Question

A 0.5781 g sample of a pure soluble bromide compound is dissolved in water, and all of the bromide ion is precipitated as AgBr by the addition of an excess of silver nitrate. The mass of the resulting AgBr is found to be 1.1166 g.

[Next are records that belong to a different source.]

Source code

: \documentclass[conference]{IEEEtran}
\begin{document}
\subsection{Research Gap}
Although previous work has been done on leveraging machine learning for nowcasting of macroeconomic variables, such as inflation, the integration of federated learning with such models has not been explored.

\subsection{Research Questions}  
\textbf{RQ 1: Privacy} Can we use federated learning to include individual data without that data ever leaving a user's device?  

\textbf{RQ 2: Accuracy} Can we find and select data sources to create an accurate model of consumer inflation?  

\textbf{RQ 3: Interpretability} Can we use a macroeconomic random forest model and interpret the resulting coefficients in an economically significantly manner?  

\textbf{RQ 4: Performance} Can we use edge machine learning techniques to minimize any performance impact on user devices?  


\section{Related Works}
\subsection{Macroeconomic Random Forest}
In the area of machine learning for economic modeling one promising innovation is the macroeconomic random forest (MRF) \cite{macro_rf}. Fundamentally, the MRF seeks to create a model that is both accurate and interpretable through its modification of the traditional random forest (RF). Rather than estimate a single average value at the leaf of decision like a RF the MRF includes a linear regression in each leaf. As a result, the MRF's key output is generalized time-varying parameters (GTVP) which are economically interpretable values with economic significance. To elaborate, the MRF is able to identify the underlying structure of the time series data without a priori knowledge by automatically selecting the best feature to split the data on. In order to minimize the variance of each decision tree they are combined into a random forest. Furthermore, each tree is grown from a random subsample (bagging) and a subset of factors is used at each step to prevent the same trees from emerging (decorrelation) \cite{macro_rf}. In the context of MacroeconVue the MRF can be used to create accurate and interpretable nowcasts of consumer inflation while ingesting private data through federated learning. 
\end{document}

What is the mass percentage of bromine in the original compound? %

Answer 1

82.18% is the mass percentage of bromine in the original compound.

Step-by-step explanation:

Mass of AgBr = 1.1166 g

Moles of AgBr =
`(1.1166 g)/(187.77 g/mol)=0.0059466 mol`

`AgNO_3(aq)+Br^-(aq)\rightarrow AgBr(s)+NO_3^(-) (aq)`

According to reaction, 1 mole of AgBr is obtained from 1 mole of bromide ions , then 0.0059466 moles of AgBr will be formed from :

`(1)/(1)* 0.0059466 mol=0.0059466 mol` of bromide ions

Mass of 0.005939 moles of bromide ions :

0.0059466 mol × 79.90 g/mol = 0.4751 g

Mass of the sample = 0.5781 g

Mass percentage of bromine in sample :

`=(0.4751 g)/(0.5781 g)* 100=82.18\%`

82.18% is the mass percentage of bromine in the original compound.